Canyon County sheriff stops labor detail: 'I don't have the man power'
NAMPA, Idaho (AP) - Insufficient staffing has forced Canyon County in southwest Idaho to suspend indefinitely a program that allows non-violent offenders to perform manual labor rather than being put in jail, the sheriff said.
Canyon County Sheriff Kieran Donahue said seven employees left in the last week. By the end of July there will be 23 open positions, and 18 of those are for detention officers at the Canyon County Jail.
"I just don't have the manpower," Donahue told the Idaho Press-Tribune in a story on Thursday. "It's a critical situation."
He had to transfer the officers from the program, known as the labor detail, to the jail to maintain the federally mandated number of detention officers, Donahue said.
"(The county labor detail) is imperative, and it's incredibly imperative to the Caldwell Housing Authority," Donahue said. "I think it's going to have a devastating effect on our communities."
The county labor detail provided 12,000 hours of labor to the Caldwell Housing Authority in 2013, he said. Crews also worked on county roads, and they helped set up such events as the Canyon County Fair and Caldwell Night Rodeo.
Since 2006, county officials say, the county has saved about $230,000 by having offenders work the labor detail rather than house them in jail. Also, the labor-detail program has put in nearly 50,000 work hours in the county.
About 300 offenders are in the labor detail, but it's not clear what will happen with them now. Donahue said he's working with the courts to find a solution.
A lack of funding means the county can't pay deputies wages that are competitive with agencies in Boise, Meridian, Nampa, Ada County and Parma, he said.
Donahue estimated that, with the cost involved in training deputies, the county has lost $1.6 million in the last month as the workers depart. "We have to invest in our No. 1 commodity: our people," he said.
County commissioners in the past approved $286,000 for raises for the department of more than 300 employees. But the sheriff's office requested about $770,000, an amount the agency said it needed for raises to make deputy pay competitive.
"We can't hide from these issues, and (the commissioners) can't keep burying their heads in the sand," Donahue said. "This isn't a cry for me to make more money. This is a cry for my deputies to make enough money to live on."

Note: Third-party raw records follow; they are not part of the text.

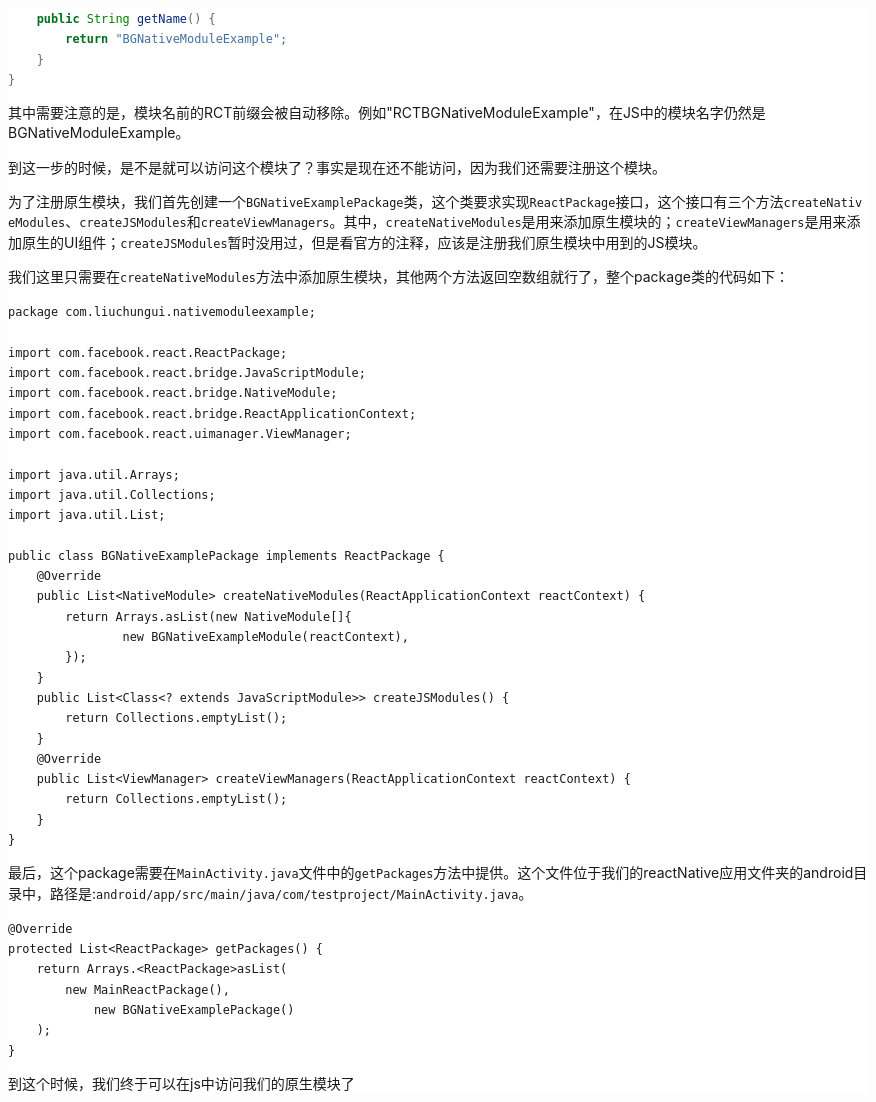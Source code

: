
 ```java
    public String getName() {
        return "BGNativeModuleExample";
    }
}
```
其中需要注意的是，模块名前的RCT前缀会被自动移除。例如"RCTBGNativeModuleExample"，在JS中的模块名字仍然是BGNativeModuleExample。

到这一步的时候，是不是就可以访问这个模块了？事实是现在还不能访问，因为我们还需要注册这个模块。

为了注册原生模块，我们首先创建一个`BGNativeExamplePackage`类，这个类要求实现`ReactPackage`接口，这个接口有三个方法`createNativeModules`、`createJSModules`和`createViewManagers`。其中，`createNativeModules`是用来添加原生模块的；`createViewManagers`是用来添加原生的UI组件；`createJSModules`暂时没用过，但是看官方的注释，应该是注册我们原生模块中用到的JS模块。

我们这里只需要在`createNativeModules`方法中添加原生模块，其他两个方法返回空数组就行了，整个package类的代码如下：

```
package com.liuchungui.nativemoduleexample;

import com.facebook.react.ReactPackage;
import com.facebook.react.bridge.JavaScriptModule;
import com.facebook.react.bridge.NativeModule;
import com.facebook.react.bridge.ReactApplicationContext;
import com.facebook.react.uimanager.ViewManager;

import java.util.Arrays;
import java.util.Collections;
import java.util.List;

public class BGNativeExamplePackage implements ReactPackage {
    @Override
    public List<NativeModule> createNativeModules(ReactApplicationContext reactContext) {
        return Arrays.asList(new NativeModule[]{
                new BGNativeExampleModule(reactContext),
        });
    }
    public List<Class<? extends JavaScriptModule>> createJSModules() {
        return Collections.emptyList();
    }
    @Override
    public List<ViewManager> createViewManagers(ReactApplicationContext reactContext) {
        return Collections.emptyList();
    }
}
```

最后，这个package需要在`MainActivity.java`文件中的`getPackages`方法中提供。这个文件位于我们的reactNative应用文件夹的android目录中，路径是:`android/app/src/main/java/com/testproject/MainActivity.java`。

```
@Override
protected List<ReactPackage> getPackages() {
    return Arrays.<ReactPackage>asList(
        new MainReactPackage(),
            new BGNativeExamplePackage()
    );
}
```
到这个时候，我们终于可以在js中访问我们的原生模块了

Information from: Idaho Press-Tribune
Update: Canyon County commissioners have released a statement:
"We were surprised to learn in the papers this morning that the Sheriff had suspended the SILD program. At no time during the Elected Officials meeting on Monday, the Sheriff's budget meeting with us on Tuesday, or at any other time - either to us or any other stakeholder in the local criminal justice community - has the Sheriff raised the possibility that he would suspend the SILD program due to his difficulty in retaining employees, or for any other reason. In fact, it should be noted that the Sheriff's Office will see a roughly 8% increase in its "A" budget (salaries & benefits) during Sheriff Donahue's first two years in office, as well as a more than $2 million dollar increase in its overall budget.
"As County Commissioners, we strongly believe that a continued Labor Detail program is in the best interest of Canyon County and its taxpayers, and are interested in creating solutions rather than exacerbating problems. We hope to get additional information about these circumstances, and meet with the Administrative District Judge, Prosecuting Attorney, and the Public Defender's Office in the near future to see if we can work out a way to continue to offer this valuable program with or without Sheriff Donahue's help. We know it can be done. Former Sheriff Chris Smith, for example, faced similar issues with employee retention and limited resources during his time in office but was nevertheless able to deliver high quality service to the taxpayers, including the very program Sheriff Donahue apparently intends to abandon."